Ford v. . Moore

95 S.E. 485 | N.C. | 1918

From a judgment of nonsuit plaintiff appealed. This action is brought to recover $592.99 for money, supplies, and a horse alleged to have been furnished to defendant and his son, John D. Moore. At the close of the evidence, the court, being of opinion that there is no evidence that the credit was extended to defendant, or that he was the original promissor, and the contract not being in writing, sustained a motion to nonsuit.

There is evidence that in the beginning of the year 1914 this defendant went to plaintiff, a merchant engaged in the mercantile and livestock business, and made a contract with plaintiff for advances (261) for himself and his son, John Moore; that defendant obtained $34 in cash at once to pay his son's account at McKennis'; that he purchased a horse for him, and that plaintiff advanced during the year to the son feed supplies and some money with which to make a crop.

There is evidence that at the time of the arrangement defendant told plaintiff that he did not wish his son to know that he was helping him. For the protection of defendant, the plaintiff caused the son to execute a crop lien and chattel mortgage. The advances were charged on the books to the defendant, DeWitt Moore and John D. Moore.

We are of opinion that the court erred in sustaining the motion to nonsuit.

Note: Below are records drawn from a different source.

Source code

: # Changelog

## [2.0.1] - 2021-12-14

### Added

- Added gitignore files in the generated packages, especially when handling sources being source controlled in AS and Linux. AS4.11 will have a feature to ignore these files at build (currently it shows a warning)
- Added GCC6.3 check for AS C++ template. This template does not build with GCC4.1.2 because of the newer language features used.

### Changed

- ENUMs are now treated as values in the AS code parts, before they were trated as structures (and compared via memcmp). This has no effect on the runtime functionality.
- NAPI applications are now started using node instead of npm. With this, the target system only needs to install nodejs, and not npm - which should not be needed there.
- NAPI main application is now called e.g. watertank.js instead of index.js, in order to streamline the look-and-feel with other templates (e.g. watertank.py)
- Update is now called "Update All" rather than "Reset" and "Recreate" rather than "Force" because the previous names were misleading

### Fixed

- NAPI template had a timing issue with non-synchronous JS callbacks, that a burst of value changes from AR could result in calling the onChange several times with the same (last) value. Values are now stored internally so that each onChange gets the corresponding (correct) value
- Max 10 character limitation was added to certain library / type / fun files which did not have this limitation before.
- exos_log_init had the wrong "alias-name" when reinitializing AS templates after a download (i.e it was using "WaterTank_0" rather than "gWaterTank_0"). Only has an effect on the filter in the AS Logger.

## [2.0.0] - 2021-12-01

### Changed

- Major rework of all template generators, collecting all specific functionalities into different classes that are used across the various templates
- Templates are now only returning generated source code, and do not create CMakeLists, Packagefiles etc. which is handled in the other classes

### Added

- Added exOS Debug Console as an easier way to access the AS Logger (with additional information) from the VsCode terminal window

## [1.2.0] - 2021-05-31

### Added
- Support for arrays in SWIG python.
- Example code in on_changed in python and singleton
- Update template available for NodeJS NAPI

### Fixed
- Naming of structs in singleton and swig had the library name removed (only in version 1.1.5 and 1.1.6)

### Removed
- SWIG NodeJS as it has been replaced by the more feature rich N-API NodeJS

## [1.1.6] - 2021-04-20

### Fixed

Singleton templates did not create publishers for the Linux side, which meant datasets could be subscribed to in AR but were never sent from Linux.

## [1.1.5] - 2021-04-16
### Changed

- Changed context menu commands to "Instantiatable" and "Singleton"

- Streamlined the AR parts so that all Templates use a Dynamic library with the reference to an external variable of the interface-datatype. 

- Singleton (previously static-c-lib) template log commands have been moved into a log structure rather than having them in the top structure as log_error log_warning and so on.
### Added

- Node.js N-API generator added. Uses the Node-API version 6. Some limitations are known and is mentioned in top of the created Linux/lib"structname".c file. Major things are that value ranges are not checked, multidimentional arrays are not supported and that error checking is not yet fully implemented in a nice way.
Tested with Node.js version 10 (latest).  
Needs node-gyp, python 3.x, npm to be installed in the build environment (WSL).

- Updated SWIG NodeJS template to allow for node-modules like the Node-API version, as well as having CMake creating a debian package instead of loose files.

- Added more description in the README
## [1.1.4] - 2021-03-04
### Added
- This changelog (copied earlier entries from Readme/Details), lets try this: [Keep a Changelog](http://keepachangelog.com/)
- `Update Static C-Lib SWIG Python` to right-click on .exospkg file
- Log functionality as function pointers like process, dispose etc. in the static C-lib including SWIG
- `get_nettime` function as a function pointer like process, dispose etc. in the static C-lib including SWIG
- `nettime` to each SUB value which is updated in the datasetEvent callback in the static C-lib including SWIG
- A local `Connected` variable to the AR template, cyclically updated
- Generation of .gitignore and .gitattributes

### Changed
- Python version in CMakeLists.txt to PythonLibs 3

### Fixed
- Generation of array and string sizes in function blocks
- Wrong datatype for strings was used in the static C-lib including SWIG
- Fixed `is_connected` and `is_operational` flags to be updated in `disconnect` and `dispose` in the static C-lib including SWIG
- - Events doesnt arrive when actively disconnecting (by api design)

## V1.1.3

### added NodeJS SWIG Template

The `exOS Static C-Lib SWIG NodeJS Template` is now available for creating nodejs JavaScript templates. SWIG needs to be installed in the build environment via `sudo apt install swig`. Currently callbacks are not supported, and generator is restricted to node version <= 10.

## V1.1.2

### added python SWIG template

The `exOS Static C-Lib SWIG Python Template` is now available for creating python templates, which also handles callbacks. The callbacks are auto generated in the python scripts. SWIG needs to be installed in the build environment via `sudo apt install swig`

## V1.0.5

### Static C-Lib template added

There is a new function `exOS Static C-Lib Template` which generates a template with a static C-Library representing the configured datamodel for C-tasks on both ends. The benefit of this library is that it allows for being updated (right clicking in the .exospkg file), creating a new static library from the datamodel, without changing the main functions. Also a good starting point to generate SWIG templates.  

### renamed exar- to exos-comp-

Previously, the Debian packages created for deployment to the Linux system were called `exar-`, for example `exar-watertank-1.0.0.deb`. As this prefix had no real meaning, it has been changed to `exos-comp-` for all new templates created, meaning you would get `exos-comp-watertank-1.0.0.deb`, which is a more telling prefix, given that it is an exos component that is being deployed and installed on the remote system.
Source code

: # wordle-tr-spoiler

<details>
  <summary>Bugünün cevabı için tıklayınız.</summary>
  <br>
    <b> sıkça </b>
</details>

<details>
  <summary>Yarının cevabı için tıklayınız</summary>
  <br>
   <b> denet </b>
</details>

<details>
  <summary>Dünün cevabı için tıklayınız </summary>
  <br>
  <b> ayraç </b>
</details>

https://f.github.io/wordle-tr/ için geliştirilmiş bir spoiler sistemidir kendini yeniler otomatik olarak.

There is abundant evidence to go to the jury that the promise of defendant was made before the debt was created; that the credit was extended solely to him, and that if any credit was extended to the son it was in the capacity of a joint principal with his father. Morrison v.Baker, 81 N.C. 81; Sheppard v. Newton, 139 N.C. 536. *279

It is immaterial that the account was charged on the books against both father and son, if the credit was extended to the former. The obligation of the promissor is binding if made at the time or before the debt is contracted when the credit is extended to him or to both him and his codebtor. Peele v. Powell, 156 N.C. 553; Worthington v. Frizelle Joly,93 S.E. 776.

Reversed.

Cited: Balentine v. Gill, 218 N.C. 499; Rubber Corporation v. Bowen,237 N.C. 427.